> -----Original Message-----
> From: Prathamesh Kulkarni <[email protected]>
> Sent: 16 December 2025 17:37
> To: Jan Hubicka <[email protected]>
> Cc: [email protected]
> Subject: RE: [RFC] Enable time profile function reordering with
> AutoFDO
>
> External email: Use caution opening links or attachments
>
>
> > -----Original Message-----
> > From: Jan Hubicka <[email protected]>
> > Sent: 11 December 2025 20:56
> > To: Prathamesh Kulkarni <[email protected]>
> > Cc: [email protected]
> > Subject: Re: [RFC] Enable time profile function reordering with
> > AutoFDO
> >
> > External email: Use caution opening links or attachments
> >
> >
> > > Hi Honza,
> > > Thanks for the review, please find responses inline below.
> > >
> > > > I assume that the autofdo assigns timestamps to offile function
> > > > instances, so this can also fit into function_instance
> > > > datastructure, but I also suppose you want to keep it separate
> so
> > it is optional?
> > > function_instance does store timestamp, and uses it as a key into
> > timestamp_info_map.
> > > My intent of keeping a separate data-structure timestamp_info_map
> > was
> > > to sort 64-bit timestamps into ascending order, and then map the
> > sorted timestamp values to (1..N), and assign the mapped value to
> > node->tp_first_run.
> > > So we don't need to up size of node->tp_first_run to 64bit (and I
> > > guess we won't need the full 64-bit range here?)
> >
> > Normal time profiling works in a way that time is increased only
> when
> > new function is executed, so 2^32 is the limit on number of executed
> > functions in the program which is probably still large enough: if
> one
> > does LTO with more than 2^32 symbols we will run out ot DECL_UIDs
> and
> > other things, though it may be possible to link such a large
> program.
> >
> > At runtime, all computations and streaming happens in 64bit, so
> > updating to_first_run into 64bit is also alternative, but I guess
> the
> > compression is a reasonable approach until we will need to update
> > other datastructures as well.
> > > > Also does the fature work with normal partitioning? It should
> make
> > > > those function with tp_first_run nonzero go into early
> partitions,
> > > > but then we will likely get relatively lot of calls to functions
> > > > with zero counts just because we lost track of them?

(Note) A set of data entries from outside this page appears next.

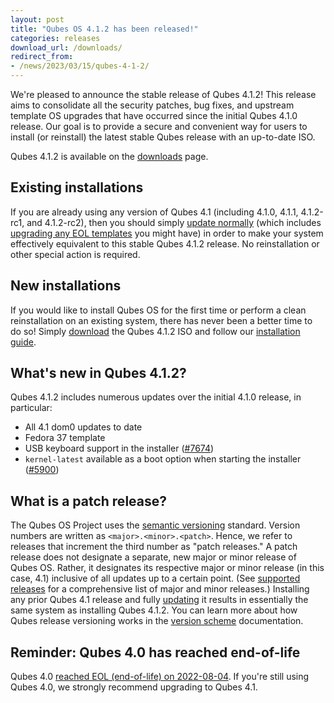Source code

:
 ```yaml
---
layout: post
title: "Qubes OS 4.1.2 has been released!"
categories: releases
download_url: /downloads/
redirect_from:
- /news/2023/03/15/qubes-4-1-2/
---
```


We're pleased to announce the stable release of Qubes 4.1.2! This release aims to consolidate all the security patches, bug fixes, and upstream template OS upgrades that have occurred since the initial Qubes 4.1.0 release. Our goal is to provide a secure and convenient way for users to install (or reinstall) the latest stable Qubes release with an up-to-date ISO.

Qubes 4.1.2 is available on the [downloads](/downloads/) page.


## Existing installations

If you are already using any version of Qubes 4.1 (including 4.1.0, 4.1.1, 4.1.2-rc1, and 4.1.2-rc2), then you should simply [update normally](/doc/how-to-update/) (which includes [upgrading any EOL templates](/doc/how-to-update/#upgrading-to-avoid-eol) you might have) in order to make your system effectively equivalent to this stable Qubes 4.1.2 release. No reinstallation or other special action is required.


## New installations

If you would like to install Qubes OS for the first time or perform a clean reinstallation on an existing system, there has never been a better time to do so! Simply [download](/downloads/) the Qubes 4.1.2 ISO and follow our [installation guide](/doc/installation-guide/).


## What's new in Qubes 4.1.2?

Qubes 4.1.2 includes numerous updates over the initial 4.1.0 release, in particular:

- All 4.1 dom0 updates to date
- Fedora 37 template
- USB keyboard support in the installer ([#7674](https://github.com/QubesOS/qubes-issues/issues/7674))
- `kernel-latest` available as a boot option when starting the installer ([#5900](https://github.com/QubesOS/qubes-issues/issues/5900))


## What is a patch release?

The Qubes OS Project uses the [semantic versioning](https://semver.org/) standard. Version numbers are written as `<major>.<minor>.<patch>`. Hence, we refer to releases that increment the third number as "patch releases." A patch release does not designate a separate, new major or minor release of Qubes OS. Rather, it designates its respective major or minor release (in this case, 4.1) inclusive of all updates up to a certain point. (See [supported releases](/doc/supported-releases/) for a comprehensive list of major and minor releases.) Installing any prior Qubes 4.1 release and fully [updating](/doc/how-to-update/) it results in essentially the same system as installing Qubes 4.1.2. You can learn more about how Qubes release versioning works in the [version scheme](/doc/version-scheme/) documentation.


## Reminder: Qubes 4.0 has reached end-of-life

Qubes 4.0 [reached EOL (end-of-life) on 2022-08-04](/news/2022/07/04/qubes-os-4-0-eol-on-2022-08-04/). If you're still using Qubes 4.0, we strongly recommend upgrading to Qubes 4.1.
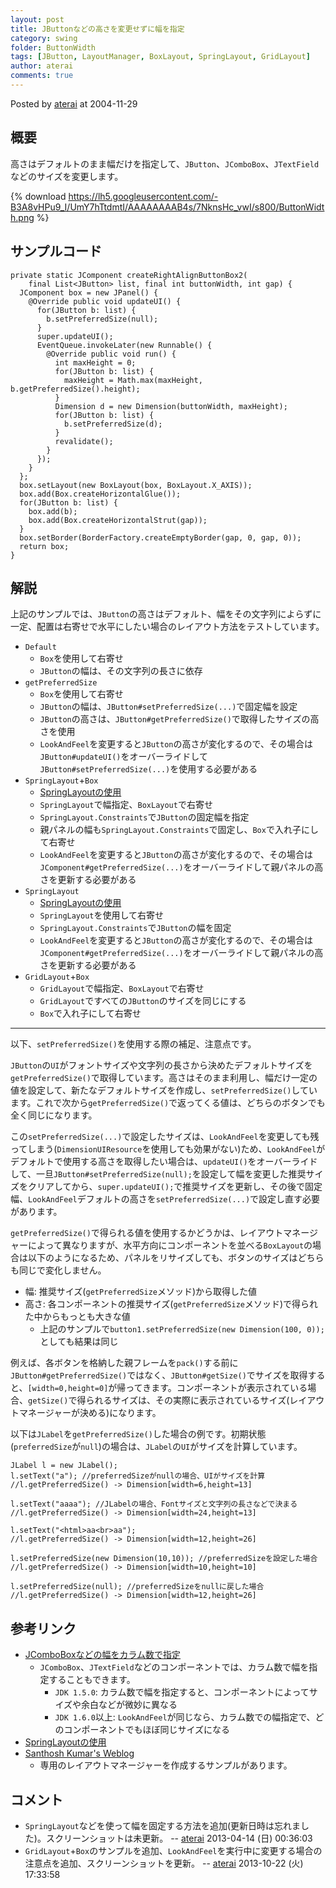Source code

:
 ```yaml
---
layout: post
title: JButtonなどの高さを変更せずに幅を指定
category: swing
folder: ButtonWidth
tags: [JButton, LayoutManager, BoxLayout, SpringLayout, GridLayout]
author: aterai
comments: true
---
```


Posted by [aterai](http://terai.xrea.jp/aterai.html) at 2004-11-29

## 概要
高さはデフォルトのまま幅だけを指定して、`JButton`、`JComboBox`、`JTextField`などのサイズを変更します。

{% download https://lh5.googleusercontent.com/-B3A8vHPu9_I/UmY7hTtdmtI/AAAAAAAAB4s/7NknsHc_vwI/s800/ButtonWidth.png %}

## サンプルコード
<pre class="prettyprint"><code>private static JComponent createRightAlignButtonBox2(
    final List&lt;JButton&gt; list, final int buttonWidth, int gap) {
  JComponent box = new JPanel() {
    @Override public void updateUI() {
      for(JButton b: list) {
        b.setPreferredSize(null);
      }
      super.updateUI();
      EventQueue.invokeLater(new Runnable() {
        @Override public void run() {
          int maxHeight = 0;
          for(JButton b: list) {
            maxHeight = Math.max(maxHeight, b.getPreferredSize().height);
          }
          Dimension d = new Dimension(buttonWidth, maxHeight);
          for(JButton b: list) {
            b.setPreferredSize(d);
          }
          revalidate();
        }
      });
    }
  };
  box.setLayout(new BoxLayout(box, BoxLayout.X_AXIS));
  box.add(Box.createHorizontalGlue());
  for(JButton b: list) {
    box.add(b);
    box.add(Box.createHorizontalStrut(gap));
  }
  box.setBorder(BorderFactory.createEmptyBorder(gap, 0, gap, 0));
  return box;
}
</code></pre>

## 解説
上記のサンプルでは、`JButton`の高さはデフォルト、幅をその文字列によらずに一定、配置は右寄せで水平にしたい場合のレイアウト方法をテストしています。

- `Default`
    - `Box`を使用して右寄せ
    - `JButton`の幅は、その文字列の長さに依存
- `getPreferredSize`
    - `Box`を使用して右寄せ
    - `JButton`の幅は、`JButton#setPreferredSize(...)`で固定幅を設定
    - `JButton`の高さは、`JButton#getPreferredSize()`で取得したサイズの高さを使用
    - `LookAndFeel`を変更すると`JButton`の高さが変化するので、その場合は`JButton#updateUI()`をオーバーライドして`JButton#setPreferredSize(...)`を使用する必要がある
- `SpringLayout`+`Box`
    - [SpringLayoutの使用](http://terai.xrea.jp/Swing/SpringLayout.html)
    - `SpringLayout`で幅指定、`BoxLayout`で右寄せ
    - `SpringLayout.Constraints`で`JButton`の固定幅を指定
    - 親パネルの幅も`SpringLayout.Constraints`で固定し、`Box`で入れ子にして右寄せ
    - `LookAndFeel`を変更すると`JButton`の高さが変化するので、その場合は`JComponent#getPreferredSize(...)`をオーバーライドして親パネルの高さを更新する必要がある
- `SpringLayout`
    - [SpringLayoutの使用](http://terai.xrea.jp/Swing/SpringLayout.html)
    - `SpringLayout`を使用して右寄せ
    - `SpringLayout.Constraints`で`JButton`の幅を固定
    - `LookAndFeel`を変更すると`JButton`の高さが変化するので、その場合は`JComponent#getPreferredSize(...)`をオーバーライドして親パネルの高さを更新する必要がある
- `GridLayout`+`Box`
    - `GridLayout`で幅指定、`BoxLayout`で右寄せ
    - `GridLayout`ですべての`JButton`のサイズを同じにする
    - `Box`で入れ子にして右寄せ

<!-- dummy comment line for breaking list -->

- - - -
以下、`setPreferredSize()`を使用する際の補足、注意点です。

`JButton`の`UI`がフォントサイズや文字列の長さから決めたデフォルトサイズを`getPreferredSize()`で取得しています。高さはそのまま利用し、幅だけ一定の値を設定して、新たなデフォルトサイズを作成し、`setPreferredSize()`しています。これで次から`getPreferredSize()`で返ってくる値は、どちらのボタンでも全く同じになります。

この`setPreferredSize(...)`で設定したサイズは、`LookAndFeel`を変更しても残ってしまう(`DimensionUIResource`を使用しても効果がない)ため、`LookAndFeel`がデフォルトで使用する高さを取得したい場合は、`updateUI()`をオーバーライドして、一旦`JButton#setPreferredSize(null);`を設定して幅を変更した推奨サイズをクリアしてから、`super.updateUI();`で推奨サイズを更新し、その後で固定幅、`LookAndFeel`デフォルトの高さを`setPreferredSize(...)`で設定し直す必要があります。

`getPreferredSize()`で得られる値を使用するかどうかは、レイアウトマネージャーによって異なりますが、水平方向にコンポーネントを並べる`BoxLayout`の場合は以下のようになるため、パネルをリサイズしても、ボタンのサイズはどちらも同じで変化しません。

- 幅: 推奨サイズ(`getPreferredSize`メソッド)から取得した値
- 高さ: 各コンポーネントの推奨サイズ(`getPreferredSize`メソッド)で得られた中からもっとも大きな値
    - 上記のサンプルで`button1.setPreferredSize(new Dimension(100, 0));`としても結果は同じ

<!-- dummy comment line for breaking list -->

例えば、各ボタンを格納した親フレームを`pack()`する前に`JButton#getPreferredSize()`ではなく、`JButton#getSize()`でサイズを取得すると、`[width=0,height=0]`が帰ってきます。コンポーネントが表示されている場合、`getSize()`で得られるサイズは、その実際に表示されているサイズ(レイアウトマネージャーが決める)になります。

以下は`JLabel`を`getPreferredSize()`した場合の例です。初期状態(`preferredSize`が`null`)の場合は、`JLabel`の`UI`がサイズを計算しています。

<pre class="prettyprint"><code>JLabel l = new JLabel();
l.setText("a"); //preferredSizeがnullの場合、UIがサイズを計算
//l.getPreferredSize() -&gt; Dimension[width=6,height=13]

l.setText("aaaa"); //JLabelの場合、Fontサイズと文字列の長さなどで決まる
//l.getPreferredSize() -&gt; Dimension[width=24,height=13]

l.setText("&lt;html&gt;aa&lt;br&gt;aa");
//l.getPreferredSize() -&gt; Dimension[width=12,height=26]

l.setPreferredSize(new Dimension(10,10)); //preferredSizeを設定した場合
//l.getPreferredSize() -&gt; Dimension[width=10,height=10]

l.setPreferredSize(null); //preferredSizeをnullに戻した場合
//l.getPreferredSize() -&gt; Dimension[width=12,height=26]
</code></pre>

## 参考リンク
- [JComboBoxなどの幅をカラム数で指定](http://terai.xrea.jp/Swing/SetColumns.html)
    - `JComboBox`、`JTextField`などのコンポーネントでは、カラム数で幅を指定することもできます。
        - `JDK 1.5.0`: カラム数で幅を指定すると、コンポーネントによってサイズや余白などが微妙に異なる
        - `JDK 1.6.0`以上: `LookAndFeel`が同じなら、カラム数での幅指定で、どのコンポーネントでもほぼ同じサイズになる
- [SpringLayoutの使用](http://terai.xrea.jp/Swing/SpringLayout.html)
- [Santhosh Kumar's Weblog](http://www.jroller.com/santhosh/entry/how_do_you_layout_command)
    - 専用のレイアウトマネージャーを作成するサンプルがあります。

<!-- dummy comment line for breaking list -->

## コメント
- `SpringLayout`などを使って幅を固定する方法を追加(更新日時は忘れました)。スクリーンショットは未更新。 -- [aterai](http://terai.xrea.jp/aterai.html) 2013-04-14 (日) 00:36:03
- `GridLayout`+`Box`のサンプルを追加、`LookAndFeel`を実行中に変更する場合の注意点を追加、スクリーンショットを更新。 -- [aterai](http://terai.xrea.jp/aterai.html) 2013-10-22 (火) 17:33:58

<!-- dummy comment line for breaking list -->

> > > The results I reported have been with balanced partitioning. I am
> > seeing roughly the same numbers on top of locality partitioning too.
> >
> > Great, happy that this works on both settings.
> > > >
> > > > I also wonder if offlining can behave meaningfully here. I.e.
> > when
> > > > function profile is non-zero just copy first run from the
> caller.
> > > IIUC, the purpose of afdo_offline pass is to remove cross module
> > > inlining from function_instances so AutoFDO annotation gets a
> better
> > mapping from source locations to CFG ?
> >
> > Yes, old code assumed all relevant inlining to happen at early
> inline
> > time via the afdo-inline path. All inlining that did not happen led
> > to lost profile data. With LTO this becomes quite problematic since
> a
> > lot of inlining is cross-module, so we need to take inline instances
> > out and merge them with existing offline instances in order to get
> > realistic profile before the link-time IPA-profile pass.
> > >
> > > Currently, the patch only assigns timestamps to functions whose
> > outline copy is executed during train run (toplevel).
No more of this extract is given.